TASK: Write out the data exactly, keeping every line.

GIVEN DATA:
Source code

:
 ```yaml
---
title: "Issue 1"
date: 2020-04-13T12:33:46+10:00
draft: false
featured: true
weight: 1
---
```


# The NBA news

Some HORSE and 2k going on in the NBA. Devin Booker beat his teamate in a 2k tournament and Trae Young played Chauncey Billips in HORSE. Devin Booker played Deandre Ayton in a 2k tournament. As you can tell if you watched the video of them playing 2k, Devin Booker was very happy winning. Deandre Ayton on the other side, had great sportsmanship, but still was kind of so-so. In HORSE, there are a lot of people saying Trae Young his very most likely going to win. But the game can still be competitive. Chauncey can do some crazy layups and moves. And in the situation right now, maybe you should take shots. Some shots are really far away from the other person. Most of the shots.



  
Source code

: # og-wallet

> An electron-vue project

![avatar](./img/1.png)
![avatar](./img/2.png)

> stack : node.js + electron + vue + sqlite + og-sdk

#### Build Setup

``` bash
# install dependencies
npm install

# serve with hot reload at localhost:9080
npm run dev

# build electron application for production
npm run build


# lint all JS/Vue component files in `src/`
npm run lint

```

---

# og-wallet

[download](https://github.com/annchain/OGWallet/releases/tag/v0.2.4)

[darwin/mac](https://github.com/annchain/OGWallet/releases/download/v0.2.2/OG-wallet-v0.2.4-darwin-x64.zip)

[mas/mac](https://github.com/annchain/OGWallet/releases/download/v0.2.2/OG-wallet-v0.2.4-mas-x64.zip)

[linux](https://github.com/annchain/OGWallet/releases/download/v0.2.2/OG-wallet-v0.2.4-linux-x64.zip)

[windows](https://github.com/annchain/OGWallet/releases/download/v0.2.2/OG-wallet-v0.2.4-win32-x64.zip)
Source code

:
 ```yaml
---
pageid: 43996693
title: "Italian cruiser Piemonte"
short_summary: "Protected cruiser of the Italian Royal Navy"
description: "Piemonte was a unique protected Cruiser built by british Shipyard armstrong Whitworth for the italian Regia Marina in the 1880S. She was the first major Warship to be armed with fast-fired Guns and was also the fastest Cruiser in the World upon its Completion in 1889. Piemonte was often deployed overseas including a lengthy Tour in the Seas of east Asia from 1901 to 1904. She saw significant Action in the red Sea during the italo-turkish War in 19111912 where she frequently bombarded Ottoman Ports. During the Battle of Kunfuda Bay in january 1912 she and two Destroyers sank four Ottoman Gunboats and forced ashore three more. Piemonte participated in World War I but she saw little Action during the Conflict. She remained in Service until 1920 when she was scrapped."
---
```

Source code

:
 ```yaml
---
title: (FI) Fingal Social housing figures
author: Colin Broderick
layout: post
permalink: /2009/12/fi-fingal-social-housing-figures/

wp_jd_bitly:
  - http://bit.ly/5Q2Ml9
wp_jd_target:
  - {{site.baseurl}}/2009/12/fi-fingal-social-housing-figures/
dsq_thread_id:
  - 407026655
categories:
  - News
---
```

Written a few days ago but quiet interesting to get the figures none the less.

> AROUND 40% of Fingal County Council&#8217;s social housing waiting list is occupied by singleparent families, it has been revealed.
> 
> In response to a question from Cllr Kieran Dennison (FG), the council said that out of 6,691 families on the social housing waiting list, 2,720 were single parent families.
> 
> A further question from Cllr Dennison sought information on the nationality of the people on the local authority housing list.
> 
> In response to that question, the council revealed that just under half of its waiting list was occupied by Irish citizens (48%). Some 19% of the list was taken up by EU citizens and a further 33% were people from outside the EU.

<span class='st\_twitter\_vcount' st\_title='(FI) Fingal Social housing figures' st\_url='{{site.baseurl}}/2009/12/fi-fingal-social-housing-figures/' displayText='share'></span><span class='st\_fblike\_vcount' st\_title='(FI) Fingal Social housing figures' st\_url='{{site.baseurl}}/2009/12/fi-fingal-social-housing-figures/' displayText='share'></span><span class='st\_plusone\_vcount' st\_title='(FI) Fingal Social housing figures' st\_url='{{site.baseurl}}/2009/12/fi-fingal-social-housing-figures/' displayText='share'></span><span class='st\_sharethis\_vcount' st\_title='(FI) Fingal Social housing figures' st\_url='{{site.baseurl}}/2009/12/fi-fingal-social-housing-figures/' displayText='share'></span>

TASK RESPONSE:
Source code

:
 ```yaml
---
title: "Issue 1"
date: 2020-04-13T12:33:46+10:00
draft: false
featured: true
weight: 1
---
```


# The NBA news

Some HORSE and 2k going on in the NBA. Devin Booker beat his teamate in a 2k tournament and Trae Young played Chauncey Billips in HORSE. Devin Booker played Deandre Ayton in a 2k tournament. As you can tell if you watched the video of them playing 2k, Devin Booker was very happy winning. Deandre Ayton on the other side, had great sportsmanship, but still was kind of so-so. In HORSE, there are a lot of people saying Trae Young his very most likely going to win. But the game can still be competitive. Chauncey can do some crazy layups and moves. And in the situation right now, maybe you should take shots. Some shots are really far away from the other person. Most of the shots.



  
Source code

: # og-wallet

> An electron-vue project

![avatar](./img/1.png)
![avatar](./img/2.png)

> stack : node.js + electron + vue + sqlite + og-sdk

#### Build Setup

``` bash
# install dependencies
npm install

# serve with hot reload at localhost:9080
npm run dev

# build electron application for production
npm run build


# lint all JS/Vue component files in `src/`
npm run lint

```

---

# og-wallet

[download](https://github.com/annchain/OGWallet/releases/tag/v0.2.4)

[darwin/mac](https://github.com/annchain/OGWallet/releases/download/v0.2.2/OG-wallet-v0.2.4-darwin-x64.zip)

[mas/mac](https://github.com/annchain/OGWallet/releases/download/v0.2.2/OG-wallet-v0.2.4-mas-x64.zip)

[linux](https://github.com/annchain/OGWallet/releases/download/v0.2.2/OG-wallet-v0.2.4-linux-x64.zip)

[windows](https://github.com/annchain/OGWallet/releases/download/v0.2.2/OG-wallet-v0.2.4-win32-x64.zip)
Source code

:
 ```yaml
---
pageid: 43996693
title: "Italian cruiser Piemonte"
short_summary: "Protected cruiser of the Italian Royal Navy"
description: "Piemonte was a unique protected Cruiser built by british Shipyard armstrong Whitworth for the italian Regia Marina in the 1880S. She was the first major Warship to be armed with fast-fired Guns and was also the fastest Cruiser in the World upon its Completion in 1889. Piemonte was often deployed overseas including a lengthy Tour in the Seas of east Asia from 1901 to 1904. She saw significant Action in the red Sea during the italo-turkish War in 19111912 where she frequently bombarded Ottoman Ports. During the Battle of Kunfuda Bay in january 1912 she and two Destroyers sank four Ottoman Gunboats and forced ashore three more. Piemonte participated in World War I but she saw little Action during the Conflict. She remained in Service until 1920 when she was scrapped."
---
```

Source code

:
 ```yaml
---
title: (FI) Fingal Social housing figures
author: Colin Broderick
layout: post
permalink: /2009/12/fi-fingal-social-housing-figures/

wp_jd_bitly:
  - http://bit.ly/5Q2Ml9
wp_jd_target:
  - {{site.baseurl}}/2009/12/fi-fingal-social-housing-figures/
dsq_thread_id:
  - 407026655
categories:
  - News
---
```

Written a few days ago but quiet interesting to get the figures none the less.

> AROUND 40% of Fingal County Council&#8217;s social housing waiting list is occupied by singleparent families, it has been revealed.
> 
> In response to a question from Cllr Kieran Dennison (FG), the council said that out of 6,691 families on the social housing waiting list, 2,720 were single parent families.
> 
> A further question from Cllr Dennison sought information on the nationality of the people on the local authority housing list.
> 
> In response to that question, the council revealed that just under half of its waiting list was occupied by Irish citizens (48%). Some 19% of the list was taken up by EU citizens and a further 33% were people from outside the EU.

<span class='st\_twitter\_vcount' st\_title='(FI) Fingal Social housing figures' st\_url='{{site.baseurl}}/2009/12/fi-fingal-social-housing-figures/' displayText='share'></span><span class='st\_fblike\_vcount' st\_title='(FI) Fingal Social housing figures' st\_url='{{site.baseurl}}/2009/12/fi-fingal-social-housing-figures/' displayText='share'></span><span class='st\_plusone\_vcount' st\_title='(FI) Fingal Social housing figures' st\_url='{{site.baseurl}}/2009/12/fi-fingal-social-housing-figures/' displayText='share'></span><span class='st\_sharethis\_vcount' st\_title='(FI) Fingal Social housing figures' st\_url='{{site.baseurl}}/2009/12/fi-fingal-social-housing-figures/' displayText='share'></span>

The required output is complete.